Before then, there is much to do. Some MPs have been on the doorstep since June 2005. Others have not. Recent by-elections showed voter-ID to be non-existent or years out of date. More vacancies than usual are expected and the National Executive Committee must exercise sensitivity in improving gender balance through all-women shortlists and promoting opportunities for ethnic minorities, while not demoralising local parties any more.

We could also improve the quality of candidates: the Labour MP who told the Observer:  “I’m off. You can’t earn a decent living here any more. I want to earn some money” has no place as a Labour representative. Whatever Tony Blair’s faults, he was right to say that no one who joined in the early 1980s could be accused of careerism.

And members want to take the fight to the Tories. They despair when yet again “no minister is available” to rebut media and opposition critics. Responding to the meandering e-mails from the party’s headquarters, one wrote: “You really do need to sharpen your political teeth and claws.

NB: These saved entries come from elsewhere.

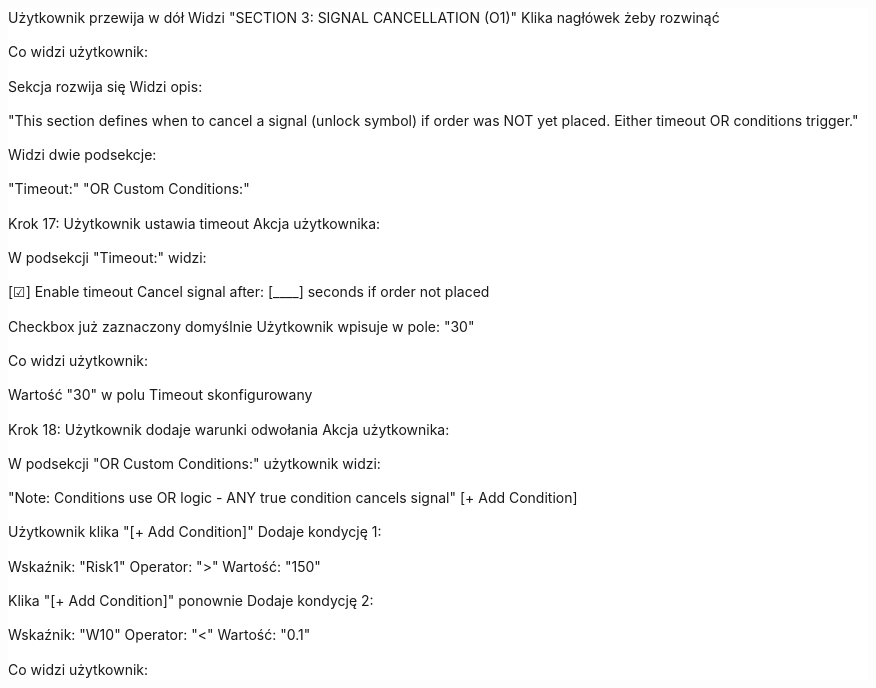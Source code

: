 Użytkownik przewija w dół
Widzi "SECTION 3: SIGNAL CANCELLATION (O1)"
Klika nagłówek żeby rozwinąć

Co widzi użytkownik:

Sekcja rozwija się
Widzi opis:

  "This section defines when to cancel a signal (unlock symbol) if 
   order was NOT yet placed. Either timeout OR conditions trigger."

Widzi dwie podsekcje:

"Timeout:"
"OR Custom Conditions:"




Krok 17: Użytkownik ustawia timeout
Akcja użytkownika:

W podsekcji "Timeout:" widzi:

  [☑] Enable timeout
  Cancel signal after: [____] seconds if order not placed

Checkbox już zaznaczony domyślnie
Użytkownik wpisuje w pole: "30"

Co widzi użytkownik:

Wartość "30" w polu
Timeout skonfigurowany


Krok 18: Użytkownik dodaje warunki odwołania
Akcja użytkownika:

W podsekcji "OR Custom Conditions:" użytkownik widzi:

  "Note: Conditions use OR logic - ANY true condition cancels signal"
  [+ Add Condition]

Użytkownik klika "[+ Add Condition]"
Dodaje kondycję 1:

Wskaźnik: "Risk1"
Operator: ">"
Wartość: "150"


Klika "[+ Add Condition]" ponownie
Dodaje kondycję 2:

Wskaźnik: "W10"
Operator: "<"
Wartość: "0.1"



Co widzi użytkownik:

The Tories have to be grabbed by the metaphorical balls and thrown about the room a bit.”

Finally, while hoping and working for the best, we have to secure the party for the future – whatever happens at the general election. That means valuing young members, whose importance goes beyond knocking on doors and delivering leaflets. Older activists, including me, joined because of Margaret Thatcher, appalled by the social divisions she created. Today’s leadership grew up through years in opposition. But next year’s first-time voters were not born when Thatcher left Downing Street and have lived all their adult lives under this Labour Government. Frightening them with Tory bogeymen will not work: we are the establishment now. So young people must say what will inspire them to get involved – only one-third of under-25s vote, compared with two-thirds of over-65s. If the election does go badly, their generation will have to remake the party and take us back to power.

It also means maintaining a coherent national organisation across areas with no direct Labour representation. Following June’s local election results, similar losses at Westminster would turn the entire south of England Tory blue, while the different dynamics in Scotland and Wales bring increasing unpredictability. Unless all those members feel they belong to a community of shared values they will leave, taking their experience, their ideals and yes, their subscriptions and donations, with them.

New technology can be invaluable and email lets me talk with thousands of members whom I will never meet. But the party has to recognise that effective communication is a two-way process. People are infuriated by top-down pronouncements or appeals for money where all replies bounce back unread. There must be a person – an MP, a councillor or a volunteer – listening and responding. And Twittering about webcasts can alienate support in areas where opponents are practising old-fashioned pavement politics: farmers’ markets, gardening clubs, coffee mornings and making friends. In the end, politics is about connections between people and we forget that at our peril. Nurturing those connections must be the top priority for the NEC through the year ahead.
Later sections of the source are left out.